If you that's a whole different field, although there are some Aussies and Kiwis on Drywall Talk Forum that might know of some paint guns where you live. I know guys that paint cars as a hobby and use pretty guns that don't cost alot of money. Maybe $20-40 USD. 

Nice meeting you though, I'm Jeremy and I'm from Texas, USA (not quite as big as Australia but nearly as hot lol). But now I'm around Memphis, home of Elvis!

And if you're from somewhere completely different, then I apologize


----------



## csv (Jul 26, 2012)

First things first, striker or hammer fired?


----------



## Workaholic (Apr 17, 2007)

I am also fond of the Paslode battery nailers.


----------



## Hines Painting (Jun 22, 2013)

For paint guns, as with any guns, the correct answer is- shoot first, ask questions later.


----------



## Workaholic (Apr 17, 2007)

Hines Painting said:


> For paint guns, as with any guns, the correct answer is- shoot first, ask questions later.

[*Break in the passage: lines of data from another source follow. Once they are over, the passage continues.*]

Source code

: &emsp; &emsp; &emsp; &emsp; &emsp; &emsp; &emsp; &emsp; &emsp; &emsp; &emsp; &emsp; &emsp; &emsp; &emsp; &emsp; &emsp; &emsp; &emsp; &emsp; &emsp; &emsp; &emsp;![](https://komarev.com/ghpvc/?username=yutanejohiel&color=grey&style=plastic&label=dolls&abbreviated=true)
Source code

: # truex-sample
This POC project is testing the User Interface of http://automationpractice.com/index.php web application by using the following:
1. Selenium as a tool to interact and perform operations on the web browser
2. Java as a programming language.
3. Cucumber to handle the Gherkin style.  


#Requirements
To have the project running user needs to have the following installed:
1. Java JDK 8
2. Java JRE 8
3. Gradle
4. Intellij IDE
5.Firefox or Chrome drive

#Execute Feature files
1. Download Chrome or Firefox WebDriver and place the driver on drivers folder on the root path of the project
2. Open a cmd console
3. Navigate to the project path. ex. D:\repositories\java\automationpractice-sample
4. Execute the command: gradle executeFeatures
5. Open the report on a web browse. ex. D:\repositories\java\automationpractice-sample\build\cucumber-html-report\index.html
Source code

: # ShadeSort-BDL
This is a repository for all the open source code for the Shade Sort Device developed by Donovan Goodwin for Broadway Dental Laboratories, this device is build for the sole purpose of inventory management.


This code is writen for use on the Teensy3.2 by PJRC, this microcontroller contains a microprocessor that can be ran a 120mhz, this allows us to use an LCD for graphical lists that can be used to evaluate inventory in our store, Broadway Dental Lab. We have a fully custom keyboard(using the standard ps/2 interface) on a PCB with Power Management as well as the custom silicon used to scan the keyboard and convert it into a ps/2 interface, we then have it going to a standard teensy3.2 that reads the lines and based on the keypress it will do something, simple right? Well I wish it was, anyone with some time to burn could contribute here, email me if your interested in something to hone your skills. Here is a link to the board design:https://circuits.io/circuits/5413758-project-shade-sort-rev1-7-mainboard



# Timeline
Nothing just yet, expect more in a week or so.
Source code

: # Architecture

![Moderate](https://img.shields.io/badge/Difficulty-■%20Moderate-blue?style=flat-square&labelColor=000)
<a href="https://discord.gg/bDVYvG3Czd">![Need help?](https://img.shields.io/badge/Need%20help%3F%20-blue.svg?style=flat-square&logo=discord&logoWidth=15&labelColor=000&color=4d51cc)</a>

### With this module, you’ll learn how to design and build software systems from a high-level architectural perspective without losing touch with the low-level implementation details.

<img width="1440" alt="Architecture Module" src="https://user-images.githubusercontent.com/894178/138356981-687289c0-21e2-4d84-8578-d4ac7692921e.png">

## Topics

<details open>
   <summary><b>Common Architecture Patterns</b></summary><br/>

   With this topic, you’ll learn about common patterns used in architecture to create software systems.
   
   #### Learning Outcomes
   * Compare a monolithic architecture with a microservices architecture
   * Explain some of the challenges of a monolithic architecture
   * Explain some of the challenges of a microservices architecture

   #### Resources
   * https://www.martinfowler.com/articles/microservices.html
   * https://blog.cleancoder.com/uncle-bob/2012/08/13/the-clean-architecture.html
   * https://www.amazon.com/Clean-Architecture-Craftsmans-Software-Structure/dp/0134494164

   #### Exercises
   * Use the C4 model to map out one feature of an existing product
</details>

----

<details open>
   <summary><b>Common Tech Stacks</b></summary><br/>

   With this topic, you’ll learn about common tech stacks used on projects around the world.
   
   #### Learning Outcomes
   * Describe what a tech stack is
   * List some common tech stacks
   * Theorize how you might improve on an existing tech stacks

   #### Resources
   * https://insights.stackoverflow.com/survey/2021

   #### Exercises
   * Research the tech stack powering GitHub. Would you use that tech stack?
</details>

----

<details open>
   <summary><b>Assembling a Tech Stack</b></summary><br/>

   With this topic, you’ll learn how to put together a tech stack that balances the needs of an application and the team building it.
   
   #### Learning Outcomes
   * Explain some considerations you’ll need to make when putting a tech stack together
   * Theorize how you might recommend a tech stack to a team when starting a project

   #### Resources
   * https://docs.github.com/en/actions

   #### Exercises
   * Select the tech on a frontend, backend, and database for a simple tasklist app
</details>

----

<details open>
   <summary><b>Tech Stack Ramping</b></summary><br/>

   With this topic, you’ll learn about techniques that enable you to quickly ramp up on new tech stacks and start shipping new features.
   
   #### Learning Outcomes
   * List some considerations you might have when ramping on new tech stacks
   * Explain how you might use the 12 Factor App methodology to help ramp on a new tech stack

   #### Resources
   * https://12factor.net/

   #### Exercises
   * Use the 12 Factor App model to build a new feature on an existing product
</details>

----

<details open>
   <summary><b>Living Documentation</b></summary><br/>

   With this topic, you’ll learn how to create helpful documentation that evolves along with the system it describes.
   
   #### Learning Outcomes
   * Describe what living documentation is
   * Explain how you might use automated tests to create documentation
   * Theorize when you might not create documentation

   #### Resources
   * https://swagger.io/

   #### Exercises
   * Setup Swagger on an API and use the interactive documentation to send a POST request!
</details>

Like any gun practice before you actually need to fire the thing.


----------



## ReNt A PaInTeR (Dec 28, 2008)

TJ Paint said:


> Glock 17 is hard to beat.


Come on TJ :no: I was talking about real guns. More like a 1911 from the Smith and Wesson Performance Center or a Springfield Armory TRP Operator.

Glocks is kind a like Speedwall paint from Homedepot. Now if you want FP of E go with a Wilson Combat or a NightHawk Custom.


----------



## TJ Paint (Jun 18, 2009)

ReNt A PaInTeR said:


> Come on TJ :no: I was talking about real guns. More like a 1911 from the Smith and Wesson Performance Center or a Springfield Armory TRP Operator.
> 
> Glocks is kind a like Speedwall paint from Homedepot. Now if you want FP of E go with a Wilson Combat or a NightHawk Custom.


1911 is great. I have a colt and love it. But glocks are a great too. And I guess its what you like and comfortable with. If youre not comfortable with it you wont shoot it and thats worthless.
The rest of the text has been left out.